▶ **EXERCISE DIRECTIONS**: Would you give the listing again exactly, without its images?

------------------------------------

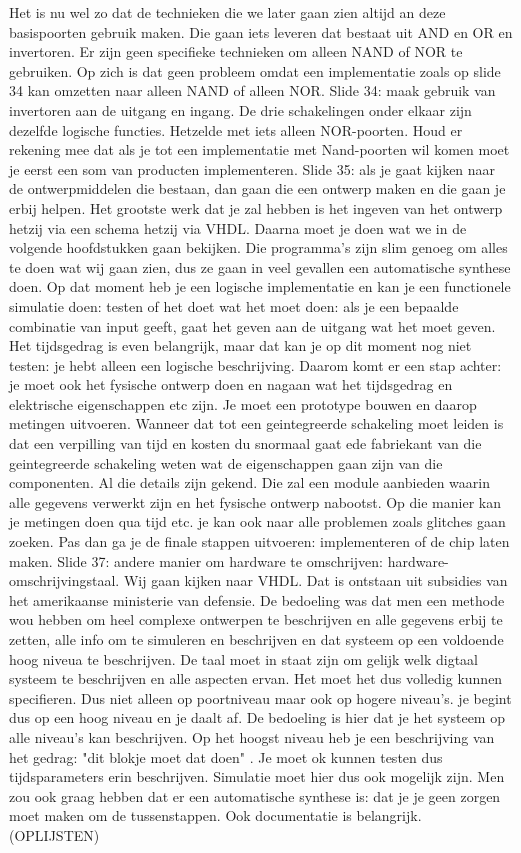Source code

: \documentclass[10pt,a4paper]{book}
\begin{document}
Het is nu wel zo dat de technieken die we later gaan zien altijd an deze basispoorten gebruik maken. Die gaan iets leveren dat bestaat uit AND en OR en invertoren. Er zijn geen specifieke technieken om alleen NAND of NOR te gebruiken. Op zich is dat geen probleem omdat een implementatie zoals op slide 34 kan omzetten naar alleen NAND of alleen NOR. 
Slide 34: maak gebruik van invertoren aan de uitgang en ingang. De drie schakelingen onder elkaar zijn dezelfde logische functies. Hetzelde met iets alleen NOR-poorten.
Houd er rekening mee dat als je tot een implementatie met Nand-poorten wil komen moet je eerst een som van producten implementeren. 
Slide 35: als je gaat kijken naar de ontwerpmiddelen die bestaan, dan gaan die een ontwerp maken en die gaan je erbij helpen. Het grootste werk dat je zal hebben is het ingeven van het ontwerp hetzij via een schema hetzij via VHDL. Daarna moet je doen wat we in de volgende hoofdstukken gaan bekijken. Die programma's zijn slim genoeg om alles te doen wat wij gaan zien, dus ze gaan in veel gevallen een automatische synthese doen. Op dat moment heb je een logische implementatie en kan je een functionele simulatie doen: testen of het doet wat het moet doen: als je een bepaalde combinatie van input geeft, gaat het geven aan de uitgang wat het moet geven.
Het tijdsgedrag is even belangrijk, maar dat kan je op dit moment nog niet testen: je hebt alleen een logische beschrijving. Daarom komt er een stap achter: je moet ook het fysische ontwerp doen en nagaan wat het tijdsgedrag en elektrische eigenschappen etc zijn. Je moet een prototype bouwen en daarop metingen uitvoeren. Wanneer dat tot een geintegreerde schakeling moet leiden is dat een verpilling van tijd en kosten du snormaal gaat ede fabriekant van die geintegreerde schakeling weten wat de eigenschappen gaan zijn van die componenten. Al die details zijn gekend. Die zal een module aanbieden waarin alle gegevens verwerkt zijn en het fysische ontwerp nabootst. Op die manier kan je metingen doen qua tijd etc. je kan ook naar alle problemen zoals glitches gaan zoeken. Pas dan ga je de finale stappen uitvoeren: implementeren of de chip laten maken. 
Slide 37: andere manier om hardware te omschrijven: hardware-omschrijvingstaal. Wij gaan kijken naar VHDL. Dat is ontstaan uit subsidies van het amerikaanse ministerie van defensie. De bedoeling was dat men een methode wou hebben om heel complexe ontwerpen te beschrijven en alle gegevens erbij te zetten, alle info om te simuleren en beschrijven en dat systeem op een voldoende hoog niveua te beschrijven.
De taal moet in staat zijn om gelijk welk digtaal systeem te beschrijven en alle aspecten ervan. Het moet het dus volledig kunnen specifieren. Dus niet alleen op poortniveau maar ook op hogere niveau's. je begint dus op een hoog niveau en je daalt af. De bedoeling is hier dat je het systeem op alle niveau's kan beschrijven. Op het hoogst niveau heb je een beschrijving van het gedrag: "dit blokje moet dat doen" . Je moet ok kunnen testen dus tijdsparameters erin beschrijven. Simulatie moet hier dus ook mogelijk zijn. Men zou ook graag hebben dat er een automatische synthese is: dat je je geen zorgen moet maken om de tussenstappen. Ook documentatie is belangrijk. (OPLIJSTEN)
\end{document}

------------------------------------

▶ **SOLUTION FOR THIS TASK**:
Source code

: \documentclass[10pt,a4paper]{book}
\begin{document}
Het is nu wel zo dat de technieken die we later gaan zien altijd an deze basispoorten gebruik maken. Die gaan iets leveren dat bestaat uit AND en OR en invertoren. Er zijn geen specifieke technieken om alleen NAND of NOR te gebruiken. Op zich is dat geen probleem omdat een implementatie zoals op slide 34 kan omzetten naar alleen NAND of alleen NOR. 
Slide 34: maak gebruik van invertoren aan de uitgang en ingang. De drie schakelingen onder elkaar zijn dezelfde logische functies. Hetzelde met iets alleen NOR-poorten.
Houd er rekening mee dat als je tot een implementatie met Nand-poorten wil komen moet je eerst een som van producten implementeren. 
Slide 35: als je gaat kijken naar de ontwerpmiddelen die bestaan, dan gaan die een ontwerp maken en die gaan je erbij helpen. Het grootste werk dat je zal hebben is het ingeven van het ontwerp hetzij via een schema hetzij via VHDL. Daarna moet je doen wat we in de volgende hoofdstukken gaan bekijken. Die programma's zijn slim genoeg om alles te doen wat wij gaan zien, dus ze gaan in veel gevallen een automatische synthese doen. Op dat moment heb je een logische implementatie en kan je een functionele simulatie doen: testen of het doet wat het moet doen: als je een bepaalde combinatie van input geeft, gaat het geven aan de uitgang wat het moet geven.
Het tijdsgedrag is even belangrijk, maar dat kan je op dit moment nog niet testen: je hebt alleen een logische beschrijving. Daarom komt er een stap achter: je moet ook het fysische ontwerp doen en nagaan wat het tijdsgedrag en elektrische eigenschappen etc zijn. Je moet een prototype bouwen en daarop metingen uitvoeren. Wanneer dat tot een geintegreerde schakeling moet leiden is dat een verpilling van tijd en kosten du snormaal gaat ede fabriekant van die geintegreerde schakeling weten wat de eigenschappen gaan zijn van die componenten. Al die details zijn gekend. Die zal een module aanbieden waarin alle gegevens verwerkt zijn en het fysische ontwerp nabootst. Op die manier kan je metingen doen qua tijd etc. je kan ook naar alle problemen zoals glitches gaan zoeken. Pas dan ga je de finale stappen uitvoeren: implementeren of de chip laten maken. 
Slide 37: andere manier om hardware te omschrijven: hardware-omschrijvingstaal. Wij gaan kijken naar VHDL. Dat is ontstaan uit subsidies van het amerikaanse ministerie van defensie. De bedoeling was dat men een methode wou hebben om heel complexe ontwerpen te beschrijven en alle gegevens erbij te zetten, alle info om te simuleren en beschrijven en dat systeem op een voldoende hoog niveua te beschrijven.
De taal moet in staat zijn om gelijk welk digtaal systeem te beschrijven en alle aspecten ervan. Het moet het dus volledig kunnen specifieren. Dus niet alleen op poortniveau maar ook op hogere niveau's. je begint dus op een hoog niveau en je daalt af. De bedoeling is hier dat je het systeem op alle niveau's kan beschrijven. Op het hoogst niveau heb je een beschrijving van het gedrag: "dit blokje moet dat doen" . Je moet ok kunnen testen dus tijdsparameters erin beschrijven. Simulatie moet hier dus ook mogelijk zijn. Men zou ook graag hebben dat er een automatische synthese is: dat je je geen zorgen moet maken om de tussenstappen. Ook documentatie is belangrijk. (OPLIJSTEN)
\end{document}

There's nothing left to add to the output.